Man darf das Spitzenkandidaten-Prinzip nicht abschaffen
Angela Merkel mag das Spitzenkandidat-Prinzip nicht, sie will die Personalien lieber im Hinterzimmer auskungeln. Weshalb das ein Fehler wäre.
Europa erlebt gerade ein Déjà-vu. Vor fünf Jahren, nach der letzten Europawahl, wollte Kanzlerin Angela Merkel den Chefposten der Europäischen Kommission im Hinterzimmer auskungeln – statt einen der „Spitzenkandidaten“ zu küren, nicht einmal ihren eigenen, EVP-Mann Jean-Claude Juncker.
Merkel mochte das Prinzip nicht, weil sie die Auswahl des Top-Personals als ehernes Recht von Europas Staats-und Regierungschefs ansieht, nicht des Europa-Parlaments. Erst als Medien und Bürger aufheulten, schwenkte sie um.
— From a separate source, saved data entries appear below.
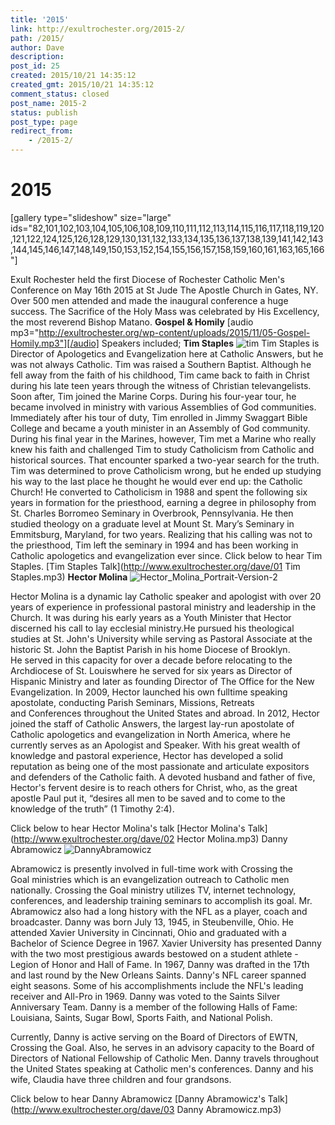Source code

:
 ```yaml
---
title: '2015'
link: http://exultrochester.org/2015-2/
path: /2015/
author: Dave
description:
post_id: 25
created: 2015/10/21 14:35:12
created_gmt: 2015/10/21 14:35:12
comment_status: closed
post_name: 2015-2
status: publish
post_type: page
redirect_from:
    - /2015-2/
---
```


# 2015

[gallery type="slideshow" size="large" ids="82,101,102,103,104,105,106,108,109,110,111,112,113,114,115,116,117,118,119,120,121,122,124,125,126,128,129,130,131,132,133,134,135,136,137,138,139,141,142,143,144,145,146,147,148,149,150,153,152,154,155,156,157,158,159,160,161,163,165,166"]

Exult Rochester held the first Diocese of Rochester Catholic Men's Conference on May 16th 2015 at St Jude The Apostle Church in Gates, NY. Over 500 men attended and made the inaugural conference a huge success. The Sacrifice of the Holy Mass was celebrated by His Excellency, the most reverend Bishop Matano. **Gospel & Homily** [audio mp3="http://exultrochester.org/wp-content/uploads/2015/11/05-Gospel-Homily.mp3"][/audio] Speakers included; **Tim Staples** ![tim](/wp-content/uploads/2015/10/tim.jpg) Tim Staples is Director of Apologetics and Evangelization here at Catholic Answers, but he was not always Catholic. Tim was raised a Southern Baptist. Although he fell away from the faith of his childhood, Tim came back to faith in Christ during his late teen years through the witness of Christian televangelists. Soon after, Tim joined the Marine Corps. During his four-year tour, he became involved in ministry with various Assemblies of God communities. Immediately after his tour of duty, Tim enrolled in Jimmy Swaggart Bible College and became a youth minister in an Assembly of God community. During his final year in the Marines, however, Tim met a Marine who really knew his faith and challenged Tim to study Catholicism from Catholic and historical sources. That encounter sparked a two-year search for the truth. Tim was determined to prove Catholicism wrong, but he ended up studying his way to the last place he thought he would ever end up: the Catholic Church! He converted to Catholicism in 1988 and spent the following six years in formation for the priesthood, earning a degree in philosophy from St. Charles Borromeo Seminary in Overbrook, Pennsylvania. He then studied theology on a graduate level at Mount St. Mary’s Seminary in Emmitsburg, Maryland, for two years. Realizing that his calling was not to the priesthood, Tim left the seminary in 1994 and has been working in Catholic apologetics and evangelization ever since. Click below to hear Tim Staples. [Tim Staples Talk](http://www.exultrochester.org/dave/01 Tim Staples.mp3) **Hector Molina** ![Hector_Molina_Portrait-Version-2](http://exultrochester.org/wp-content/uploads/2015/10/Hector_Molina_Portrait-Version-2-300x290.jpg)

Hector Molina is a dynamic lay Catholic speaker and apologist with over 20 years of experience in professional pastoral ministry and leadership in the Church. It was during his early years as a Youth Minister that Hector discerned his call to lay ecclesial ministry.He pursued his theological studies at St. John's University while serving as Pastoral Associate at the historic St. John the Baptist Parish in his home Diocese of Brooklyn. He served in this capacity for over a decade before relocating to the Archdiocese of St. Louiswhere he served for six years as Director of Hispanic Ministry and later as founding Director of The Office for the New Evangelization. In 2009, Hector launched his own fulltime speaking apostolate, conducting Parish Seminars, Missions, Retreats and Conferences throughout the United States and abroad. In 2012, Hector joined the staff of Catholic Answers, the largest lay-run apostolate of Catholic apologetics and evangelization in North America, where he currently serves as an Apologist and Speaker. With his great wealth of knowledge and pastoral experience, Hector has developed a solid reputation as being one of the most passionate and articulate expositors and defenders of the Catholic faith. A devoted husband and father of five, Hector's fervent desire is to reach others for Christ, who, as the great apostle Paul put it, “desires all men to be saved and to come to the knowledge of the truth” (1 Timothy 2:4).

Click below to hear Hector Molina's talk [Hector Molina's Talk](http://www.exultrochester.org/dave/02 Hector Molina.mp3) Danny Abramowicz ![DannyAbramowicz](/wp-content/uploads/2015/10/DannyAbramowicz-217x300.jpg)

Abramowicz is presently involved in full-time work with Crossing the Goal ministries which is an evangelization outreach to Catholic men nationally. Crossing the Goal ministry utilizes TV, internet technology, conferences, and leadership training seminars to accomplish its goal. Mr. Abramowicz also had a long history with the NFL as a player, coach and broadcaster. Danny was born July 13, 1945, in Steubenville, Ohio. He attended Xavier University in Cincinnati, Ohio and graduated with a Bachelor of Science Degree in 1967. Xavier University has presented Danny with the two most prestigious awards bestowed on a student athlete - Legion of Honor and Hall of Fame. In 1967, Danny was drafted in the 17th and last round by the New Orleans Saints. Danny's NFL career spanned eight seasons. Some of his accomplishments include the NFL's leading receiver and All-Pro in 1969. Danny was voted to the Saints Silver Anniversary Team. Danny is a member of the following Halls of Fame: Louisiana, Saints, Sugar Bowl, Sports Faith, and National Polish.

Currently, Danny is active serving on the Board of Directors of EWTN, Crossing the Goal. Also, he serves in an advisory capacity to the Board of Directors of National Fellowship of Catholic Men. Danny travels throughout the United States speaking at Catholic men's conferences. Danny and his wife, Claudia have three children and four grandsons.

Click below to hear Danny Abramowicz [Danny Abramowicz's Talk](http://www.exultrochester.org/dave/03 Danny Abramowicz.mp3)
Angela Merkel wird beim EU-Gipfel über die Personalien verhandeln
Die Kanzlerin, die am Donnerstag beim EU-Gipfel im Hinterzimmer über die Top-Personalien verhandelt, mag das Prinzip immer noch nicht. Nun hofft sie mehr oder weniger offen darauf, dass im Europaparlament niemand – auch nicht Parteifreund Manfred Weber – eine Mehrheit findet. Dann wäre der Weg frei fürs Kungeln und einen anderen deutschen Top-Posten, etwa EZB-Chef, der vielen Bürgern sogar näher am Geldbeutel ist.
Der Postenpoker ist diesmal in der Tat vertrackt. Aber ganz nebenbei das Spitzenkandidaten-Prinzip abzuschaffen, ist eine Bankrotterklärung. Es steht für die Idee, Europas Bürger mehr entscheiden zu lassen. Und war nicht Ziel aller Wahlkämpfer, die EU näher an die Bürger zu rücken?
Die Diskussion ist geschlossen.
Bei diesem songenannten "Spitzenkandidaten-Prinzip" wird gerne übersehen:
- dieses "Prinzip" ist eigentlich eine Fata morgana. Weder Herr Weber, Herr Timmermanns oder Frau Keller sind für das europäische Wahlvolk direkt oder indirekt wählbar. Ausserhalb ihres eigenen Landes kennt sie fast niemand; diess Prinzip interessiert nur die Funktionäre und Strippenzieher der jeweiligen Parteienfamilien. Das reduziert sich auf das "Pfeifen im Walde"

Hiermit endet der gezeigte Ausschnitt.